Farthest Voronoi Diagram

Recently I've been looking at the problem Euclid. Basically, it requires computing the regions of the farthest-point Voronoi diagram in $$$O(n \log n)$$$ or better.

We know that the nearest can be computed with D&C, Fortune's Algorithm, Delaunay Triangulation, 3D Convex Hull (as mentioned by Monogon in his Efficient 3D Convex Hull Tutorial).

After doing some research, I found The farthest point Delaunay triangulation minimizes angles, in which David Eppstein notes that 'It is a curious fact that both the nearest and farthest point Voronoi diagrams can be obtained as the planar projections of the lower and upper portions of the convex hull of the transformed point set'.

So, that's it. However, I want to detail the process in case it helps anyone, and also highlight a few details that I think are useful.

Nearest and Farthest Voronoi Diagram

Transform every point $$$(x, y) \to (x, y, x^2 + y^2)$$$.
Compute the 3D Convex Hull.
Filter the faces: examine the $$$z$$$-component of the normal vector for each face. Keep faces where this component is $$$ \gt 0$$$ for the farthest-point diagram, or $$$ \lt 0$$$ for the nearest-point diagram.
Store the neighbors of every point.
Compute each region by applying half-plane intersection exclusively to its neighbors.

Half-plane Intersection

Alternatively, both diagrams can be obtained in $$$O(n^2 \log n)$$$ time using half-plane intersection. For point $$$P[i]$$$, we store the half-plane $$$[(P[i] + P[j]) / 2, \text{orthogonal}(P[j] - P[i])]$$$ for the nearest-point diagram, and $$$[(P[i] + P[j]) / 2, \text{orthogonal}(P[i] - P[j])]$$$ for the farthest-point diagram.

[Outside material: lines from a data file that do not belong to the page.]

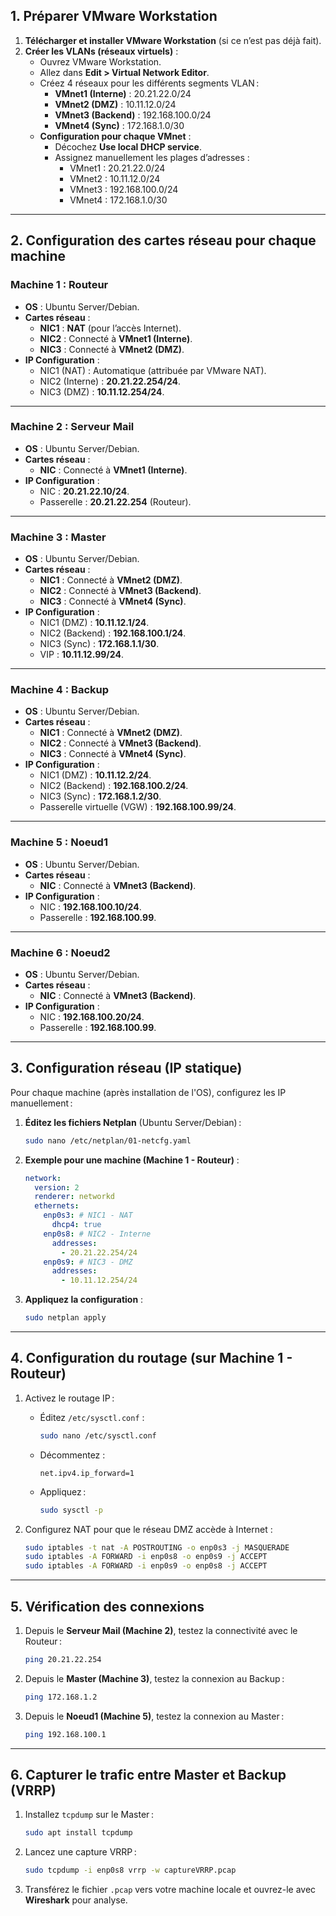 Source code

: 
## **1. Préparer VMware Workstation**

1. **Télécharger et installer VMware Workstation** (si ce n’est pas déjà fait).
2. **Créer les VLANs (réseaux virtuels)** :
   - Ouvrez VMware Workstation.
   - Allez dans **Edit > Virtual Network Editor**.
   - Créez 4 réseaux pour les différents segments VLAN :
     - **VMnet1 (Interne)** : 20.21.22.0/24
     - **VMnet2 (DMZ)** : 10.11.12.0/24
     - **VMnet3 (Backend)** : 192.168.100.0/24
     - **VMnet4 (Sync)** : 172.168.1.0/30
   - **Configuration pour chaque VMnet** :
     - Décochez **Use local DHCP service**.
     - Assignez manuellement les plages d’adresses :
       - VMnet1 : 20.21.22.0/24
       - VMnet2 : 10.11.12.0/24
       - VMnet3 : 192.168.100.0/24
       - VMnet4 : 172.168.1.0/30

---

## **2. Configuration des cartes réseau pour chaque machine**

### **Machine 1 : Routeur**
- **OS** : Ubuntu Server/Debian.
- **Cartes réseau** :
  - **NIC1** : **NAT** (pour l’accès Internet).
  - **NIC2** : Connecté à **VMnet1 (Interne)**.
  - **NIC3** : Connecté à **VMnet2 (DMZ)**.
- **IP Configuration** :
  - NIC1 (NAT) : Automatique (attribuée par VMware NAT).
  - NIC2 (Interne) : **20.21.22.254/24**.
  - NIC3 (DMZ) : **10.11.12.254/24**.

---

### **Machine 2 : Serveur Mail**
- **OS** : Ubuntu Server/Debian.
- **Cartes réseau** :
  - **NIC** : Connecté à **VMnet1 (Interne)**.
- **IP Configuration** :
  - NIC : **20.21.22.10/24**.
  - Passerelle : **20.21.22.254** (Routeur).

---

### **Machine 3 : Master**
- **OS** : Ubuntu Server/Debian.
- **Cartes réseau** :
  - **NIC1** : Connecté à **VMnet2 (DMZ)**.
  - **NIC2** : Connecté à **VMnet3 (Backend)**.
  - **NIC3** : Connecté à **VMnet4 (Sync)**.
- **IP Configuration** :
  - NIC1 (DMZ) : **10.11.12.1/24**.
  - NIC2 (Backend) : **192.168.100.1/24**.
  - NIC3 (Sync) : **172.168.1.1/30**.
  - VIP : **10.11.12.99/24**.

---

### **Machine 4 : Backup**
- **OS** : Ubuntu Server/Debian.
- **Cartes réseau** :
  - **NIC1** : Connecté à **VMnet2 (DMZ)**.
  - **NIC2** : Connecté à **VMnet3 (Backend)**.
  - **NIC3** : Connecté à **VMnet4 (Sync)**.
- **IP Configuration** :
  - NIC1 (DMZ) : **10.11.12.2/24**.
  - NIC2 (Backend) : **192.168.100.2/24**.
  - NIC3 (Sync) : **172.168.1.2/30**.
  - Passerelle virtuelle (VGW) : **192.168.100.99/24**.

---

### **Machine 5 : Noeud1**
- **OS** : Ubuntu Server/Debian.
- **Cartes réseau** :
  - **NIC** : Connecté à **VMnet3 (Backend)**.
- **IP Configuration** :
  - NIC : **192.168.100.10/24**.
  - Passerelle : **192.168.100.99**.

---

### **Machine 6 : Noeud2**
- **OS** : Ubuntu Server/Debian.
- **Cartes réseau** :
  - **NIC** : Connecté à **VMnet3 (Backend)**.
- **IP Configuration** :
  - NIC : **192.168.100.20/24**.
  - Passerelle : **192.168.100.99**.

---

## **3. Configuration réseau (IP statique)**

Pour chaque machine (après installation de l'OS), configurez les IP manuellement :

1. **Éditez les fichiers Netplan** (Ubuntu Server/Debian) :
   ```bash
   sudo nano /etc/netplan/01-netcfg.yaml
   ```
2. **Exemple pour une machine (Machine 1 - Routeur)** :
   ```yaml
   network:
     version: 2
     renderer: networkd
     ethernets:
       enp0s3: # NIC1 - NAT
         dhcp4: true
       enp0s8: # NIC2 - Interne
         addresses:
           - 20.21.22.254/24
       enp0s9: # NIC3 - DMZ
         addresses:
           - 10.11.12.254/24
   ```
3. **Appliquez la configuration** :
   ```bash
   sudo netplan apply
   ```

---

## **4. Configuration du routage (sur Machine 1 - Routeur)**

1. Activez le routage IP :
   - Éditez `/etc/sysctl.conf` :
     ```bash
     sudo nano /etc/sysctl.conf
     ```
   - Décommentez :
     ```text
     net.ipv4.ip_forward=1
     ```
   - Appliquez :
     ```bash
     sudo sysctl -p
     ```

2. Configurez NAT pour que le réseau DMZ accède à Internet :
   ```bash
   sudo iptables -t nat -A POSTROUTING -o enp0s3 -j MASQUERADE
   sudo iptables -A FORWARD -i enp0s8 -o enp0s9 -j ACCEPT
   sudo iptables -A FORWARD -i enp0s9 -o enp0s8 -j ACCEPT
   ```

---

## **5. Vérification des connexions**

1. Depuis le **Serveur Mail (Machine 2)**, testez la connectivité avec le Routeur :
   ```bash
   ping 20.21.22.254
   ```

2. Depuis le **Master (Machine 3)**, testez la connexion au Backup :
   ```bash
   ping 172.168.1.2
   ```

3. Depuis le **Noeud1 (Machine 5)**, testez la connexion au Master :
   ```bash
   ping 192.168.100.1
   ```

---

## **6. Capturer le trafic entre Master et Backup (VRRP)**

1. Installez `tcpdump` sur le Master :
   ```bash
   sudo apt install tcpdump
   ```
2. Lancez une capture VRRP :
   ```bash
   sudo tcpdump -i enp0s8 vrrp -w captureVRRP.pcap
   ```
3. Transférez le fichier `.pcap` vers votre machine locale et ouvrez-le avec **Wireshark** pour analyse.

Another interesting property is that only the points on the convex hull have a farthest-point Voronoi cell.

Second Order

Following a similar idea, we can obtain the Second-Order Voronoi Diagram (nearest) within the same time complexity. Since the Delaunay Triangulation has a linear number of triangles, we can take the cell of the point $$$p_i$$$, remove $$$p_i$$$, and recompute the Voronoi diagram using only its neighbors. This allows us to find the second-order cells with practically the same complexity.

This can be applied incrementally to obtain higher orders, but achieving the $$$O(k^2 n \log n)$$$ time complexity, as mentioned by Der-Tsai Lee in On k-Nearest Neighbor Voronoi Diagrams in the Plane, requires a more sophisticated implementation and further geometric observations.

Circular Inversion

If we take a point $$$p_i$$$ and invert all other points around it, the convex hull of the resulting set gives us its neighbors. Furthermore, if $$$p_i$$$ lies on the convex hull of the original set, we can apply the same inversion; excluding $$$p_i$$$ from the new hull computation, the points that remain "visible" from $$$p_i$$$'s position will correspond to its neighbors in the farthest-point diagram.